YOUR OBJECTIVE - Let the output be exactly the lines from the one containing "Overall, I loved" through the end of the records below, both included.

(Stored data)

+ + + + + + +

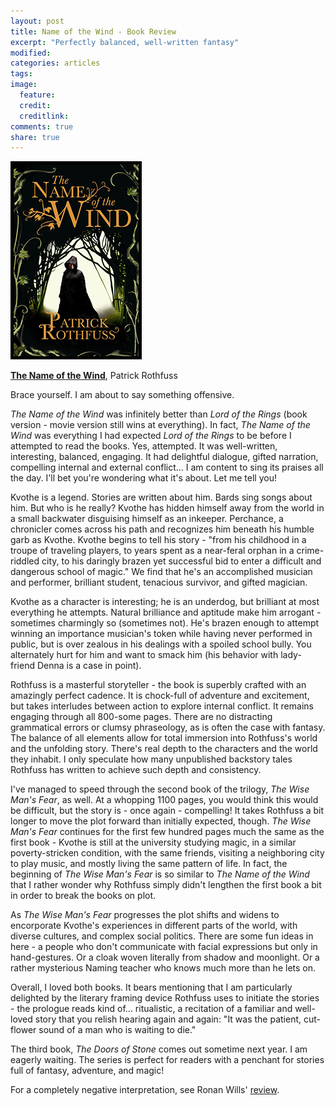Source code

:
 ```yaml
---
layout: post
title: Name of the Wind - Book Review
excerpt: "Perfectly balanced, well-written fantasy"
modified:
categories: articles
tags:
image:
  feature:
  credit:
  creditlink:
comments: true
share: true
---
```


<img style="float: center; border: 5px solid black; height: 200" src="/images/name-of-the-wind.jpg">

[**The Name of the Wind**](http://www.amazon.com/Name-Wind-Kingkiller-Chronicle/dp/0756404746/ref=sr_1_1?s=books&ie=UTF8&qid=1437298364&sr=1-1&keywords=name+of+the+wind&pebp=1437298365619&perid=10FJZ4KEYJAPT3MYGPQR), Patrick Rothfuss


Brace yourself. I am about to say something offensive.

*The Name of the Wind* was infinitely better than *Lord of the Rings* (book version - movie version still wins at everything). In fact, *The Name of the Wind* was everything I had expected *Lord of the Rings* to be before I attempted to read the books. Yes, attempted. It was well-written, interesting, balanced, engaging. It had delightful dialogue, gifted narration, compelling internal and external conflict... I am content to sing its praises all the day. I'll bet you're wondering what it's about. Let me tell you!

Kvothe is a legend. Stories are written about him. Bards sing songs about him. But who is he really? Kvothe has hidden himself away from the world in a small backwater disguising himself as an inkeeper. Perchance, a chronicler comes across his path and recognizes him beneath his humble garb as Kvothe. Kvothe begins to tell his story - "from his childhood in a troupe of traveling players, to years spent as a near-feral orphan in a crime-riddled city, to his daringly brazen yet successful bid to enter a difficult and dangerous school of magic." We find that he's an accomplished musician and performer, brilliant student, tenacious survivor, and gifted magician.

Kvothe as a character is interesting; he is an underdog, but brilliant at most everything he attempts. Natural brilliance and aptitude make him arrogant - sometimes charmingly so (sometimes not). He's brazen enough to attempt winning an importance musician's token while having never performed in public, but is over zealous in his dealings with a spoiled school bully. You alternately hurt for him and want to smack him (his behavior with lady-friend Denna is a case in point).

Rothfuss is a masterful storyteller - the book is superbly crafted with an amazingly perfect cadence. It is chock-full of adventure and excitement, but takes interludes between action to explore internal conflict. It remains engaging through all 800-some pages. There are no distracting grammatical errors or clumsy phraseology, as is often the case with fantasy. The balance of all elements allow for total immersion into Rothfuss's world and the unfolding story. There's real depth to the characters and the world they inhabit. I only speculate how many unpublished backstory tales Rothfuss has written to achieve such depth and consistency.

I've managed to speed through the second book of the trilogy, *The Wise Man's Fear*, as well. At a whopping 1100 pages, you would think this would be difficult, but the story is - once again - compelling! It takes Rothfuss a bit longer to move the plot forward than initially expected, though. *The Wise Man's Fear* continues for the first few hundred pages much the same as the first book - Kvothe is still at the university studying magic, in a similar poverty-stricken condition, with the same friends, visiting a neighboring city to play music, and mostly living the same pattern of life. In fact, the beginning of *The Wise Man's Fear* is so similar to *The Name of the Wind* that I rather wonder why Rothfuss simply didn't lengthen the first book a bit in order to break the books on plot.

As *The Wise Man's Fear* progresses the plot shifts and widens to encorporate Kvothe's experiences in different parts of the world, with diverse cultures, and complex social politics. There are some fun ideas in here - a people who don't communicate with facial expressions but only in hand-gestures. Or a cloak woven literally from shadow and moonlight. Or a rather mysterious Naming teacher who knows much more than he lets on.

Overall, I loved both books. It bears mentioning that I am particularly delighted by the literary framing device Rothfuss uses to initiate the stories - the prologue reads kind of... ritualistic, a recitation of a familiar and well-loved story that you relish hearing again and again: "It was the patient, cut-flower sound of a man who is waiting to die."

The third book, *The Doors of Stone* comes out sometime next year. I am eagerly waiting. The series is perfect for readers with a penchant for stories full of fantasy, adventure, and magic!

For a completely negative interpretation, see Ronan Wills' [review](https://ronanwills.wordpress.com/2013/03/17/lets-read-the-name-of-the-wind-ch-1/).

+ + + + + + +

ANSWER TO THE PROBLEM -
Overall, I loved both books. It bears mentioning that I am particularly delighted by the literary framing device Rothfuss uses to initiate the stories - the prologue reads kind of... ritualistic, a recitation of a familiar and well-loved story that you relish hearing again and again: "It was the patient, cut-flower sound of a man who is waiting to die."

The third book, *The Doors of Stone* comes out sometime next year. I am eagerly waiting. The series is perfect for readers with a penchant for stories full of fantasy, adventure, and magic!

For a completely negative interpretation, see Ronan Wills' [review](https://ronanwills.wordpress.com/2013/03/17/lets-read-the-name-of-the-wind-ch-1/).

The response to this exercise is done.